* **Directions for this task**
In the answer, give the entries below exactly, from the first line through the line with "- Support for mobile devices", with every picture omitted.
Material shown START
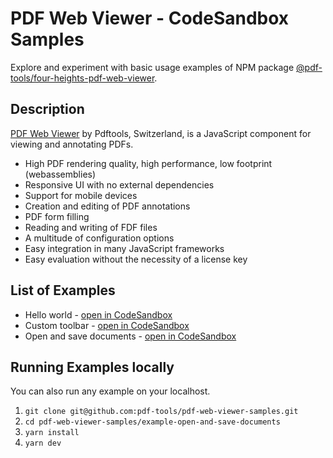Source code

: # PDF Web Viewer - CodeSandbox Samples

Explore and experiment with basic usage examples of NPM package [@pdf-tools/four-heights-pdf-web-viewer](https://www.npmjs.com/package/@pdf-tools/four-heights-pdf-web-viewer).

## Description

[PDF Web Viewer](https://www.pdf-tools.com/products/viewing-printing/pdf-web-viewer/) by Pdftools, Switzerland, is a JavaScript component for viewing and annotating PDFs.

- High PDF rendering quality, high performance, low footprint (webassemblies)
- Responsive UI with no external dependencies
- Support for mobile devices
- Creation and editing of PDF annotations
- PDF form filling
- Reading and writing of FDF files
- A multitude of configuration options
- Easy integration in many JavaScript frameworks
- Easy evaluation without the necessity of a license key

## List of Examples

- Hello world - [open in CodeSandbox](https://codesandbox.io/p/sandbox/github/pdf-tools/pdf-web-viewer-samples/tree/v-4.2.0/vanilla-typescript-examples/hello-world)
- Custom toolbar - [open in CodeSandbox](https://codesandbox.io/p/sandbox/github/pdf-tools/pdf-web-viewer-samples/tree/v-4.2.0/vanilla-typescript-examples/custom-toolbar)
- Open and save documents - [open in CodeSandbox](https://codesandbox.io/p/sandbox/github/pdf-tools/pdf-web-viewer-samples/tree/v-4.2.0/vanilla-typescript-examples/open-and-save-documents)

## Running Examples locally

You can also run any example on your localhost.

1. `git clone git@github.com:pdf-tools/pdf-web-viewer-samples.git`
1. `cd pdf-web-viewer-samples/example-open-and-save-documents`
1. `yarn install`
1. `yarn dev`
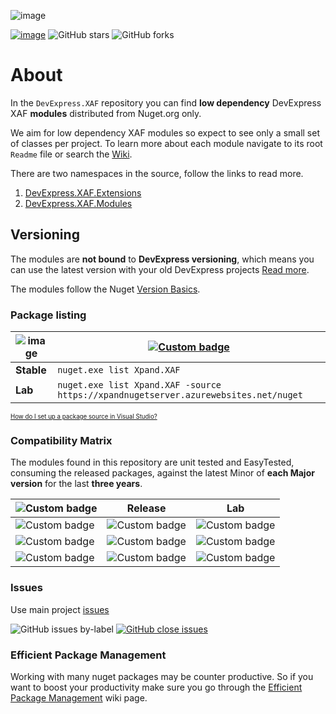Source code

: ![image](https://user-images.githubusercontent.com/159464/66713086-c8c5a800-edae-11e9-9bc1-73ffc0c215fb.png)

[![image](https://img.shields.io/badge/Exclusive%20services%3F-Head%20to%20the%20dashboard-Blue)](https://github.com/sponsors/apobekiaris) ![GitHub stars](https://img.shields.io/github/stars/expandframework/devexpress.xaf?label=Star%20the%20project%20if%20you%20think%20it%20deserves%20it&style=social) ![GitHub forks](https://img.shields.io/github/forks/expandframework/Devexpress.Xaf?label=Fork%20the%20project%20to%20extend%20and%20contribute&style=social)


# About 
In the `DevExpress.XAF` repository you can find **low dependency** DevExpress XAF **modules** distributed from Nuget.org only. 

We aim for low dependency XAF modules so expect to see only a small set of classes per project. To learn more about each module navigate to its root `Readme` file or search the [Wiki](http://xaf.wiki.expandframework.com).

There are two namespaces in the source, follow the links to read more. 
1. [DevExpress.XAF.Extensions](https://github.com/eXpandFramework/XAF/blob/master/src/Extensions/)
2. [DevExpress.XAF.Modules](https://github.com/eXpandFramework/XAF/tree/master/src/Modules)

## Versioning
The modules are **not bound** to **DevExpress versioning**, which means you can use the latest version with your old DevExpress projects [Read more](https://github.com/eXpandFramework/XAF/tree/master/tools/Xpand.VersionConverter).

The modules follow the Nuget [Version Basics](https://docs.microsoft.com/en-us/nuget/reference/package-versioning#version-basics).

### Package listing

| ![image](https://user-images.githubusercontent.com/159464/66713086-c8c5a800-edae-11e9-9bc1-73ffc0c215fb.png) |  [![Custom badge](https://img.shields.io/endpoint.svg?label=Nuget.org&url=https%3A%2F%2Fxpandnugetstats.azurewebsites.net%2Fapi%2Ftotals%2FXAF)](https://www.nuget.org/packages?q=Xpand.XAF) 
|----------|--------
**Stable**|`nuget.exe list Xpand.XAF`
**Lab**|`nuget.exe list Xpand.XAF -source https://xpandnugetserver.azurewebsites.net/nuget`
<sub><sup>[How do I set up a package source in Visual Studio?](https://go.microsoft.com/fwlink/?linkid=698608)</sup></sub>

### Compatibility Matrix 

The modules found in this repository are unit tested and EasyTested, consuming the released packages, against the latest Minor of **each Major version** for the last **three years**.





|![Custom badge](https://img.shields.io/endpoint?style=plastic&url=https%3A%2F%2Fxpandnugetstats.azurewebsites.net%2Fapi%2Ftotals%2FXAFBuild%3Findex%3D1%26branch%3Dmaster%26shield%3Dcoverage)| Release  | Lab|
|---|---|---|
|![Custom badge](https://img.shields.io/endpoint?style=for-the-badge&label=%20&url=https%3A%2F%2Fxpandnugetstats.azurewebsites.net%2Fapi%2Ftotals%2FLatestXAFMinors%3Findex%3D1)|![Custom badge](https://img.shields.io/endpoint?style=plastic&url=https%3A%2F%2Fxpandnugetstats.azurewebsites.net%2Fapi%2Ftotals%2FXAFBuild%3Findex%3D1%26branch%3Dmaster%26shield%3Dtests)|![Custom badge](https://img.shields.io/endpoint?&style=plastic&url=https%3A%2F%2Fxpandnugetstats.azurewebsites.net%2Fapi%2Ftotals%2FXAFBuild%3Findex%3D1%26branch%3Dlab%26shield%3Dtests)
|![Custom badge](https://img.shields.io/endpoint?label=%20&url=https%3A%2F%2Fxpandnugetstats.azurewebsites.net%2Fapi%2Ftotals%2FLatestXAFMinors%3Findex%3D2)|![Custom badge](https://img.shields.io/endpoint?style=plastic&url=https%3A%2F%2Fxpandnugetstats.azurewebsites.net%2Fapi%2Ftotals%2FXAFBuild%3Findex%3D2%26branch%3Dmaster%26shield%3Dtests)|![Custom badge](https://img.shields.io/endpoint?style=plastic&url=https%3A%2F%2Fxpandnugetstats.azurewebsites.net%2Fapi%2Ftotals%2FXAFBuild%3Findex%3D2%26branch%3Dlab%26shield%3Dtests)
|![Custom badge](https://img.shields.io/endpoint?label=%20&url=https%3A%2F%2Fxpandnugetstats.azurewebsites.net%2Fapi%2Ftotals%2FLatestXAFMinors%3Findex%3D3)|![Custom badge](https://img.shields.io/endpoint?style=plastic&url=https%3A%2F%2Fxpandnugetstats.azurewebsites.net%2Fapi%2Ftotals%2FXAFBuild%3Findex%3D3%26branch%3Dmaster%26shield%3Dtests)|![Custom badge](https://img.shields.io/endpoint?style=plastic&url=https%3A%2F%2Fxpandnugetstats.azurewebsites.net%2Fapi%2Ftotals%2FXAFBuild%3Findex%3D3%26branch%3Dlab%26shield%3Dtests)

### Issues
Use main project [issues](https://github.com/eXpandFramework/eXpand/issues/new?assignees=apobekiaris&labels=Question%2C+XAF&template=xaf--question.md&title=)

![GitHub issues by-label](https://img.shields.io/github/issues/expandframework/expand/Standalone_XAF_Modules.svg) [![GitHub close issues](https://img.shields.io/github/issues-closed/eXpandFramework/eXpand/Standalone_XAF_Modules.svg)](https://github.com/eXpandFramework/eXpand/issues?utf8=%E2%9C%93&q=is%3Aissue+is%3Aclosed+sort%3Aupdated-desc+label%3AXAF+)

### Efficient Package Management

Working with many nuget packages may be counter productive. So if you want to boost your productivity make sure you go through the [Efficient Package Management](https://github.com/eXpandFramework/DevExpress.XAF/wiki/Efficient-package-management) wiki page.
Material shown END
* **Response area**
Source code

: # PDF Web Viewer - CodeSandbox Samples

Explore and experiment with basic usage examples of NPM package [@pdf-tools/four-heights-pdf-web-viewer](https://www.npmjs.com/package/@pdf-tools/four-heights-pdf-web-viewer).

## Description

[PDF Web Viewer](https://www.pdf-tools.com/products/viewing-printing/pdf-web-viewer/) by Pdftools, Switzerland, is a JavaScript component for viewing and annotating PDFs.

- High PDF rendering quality, high performance, low footprint (webassemblies)
- Responsive UI with no external dependencies
- Support for mobile devices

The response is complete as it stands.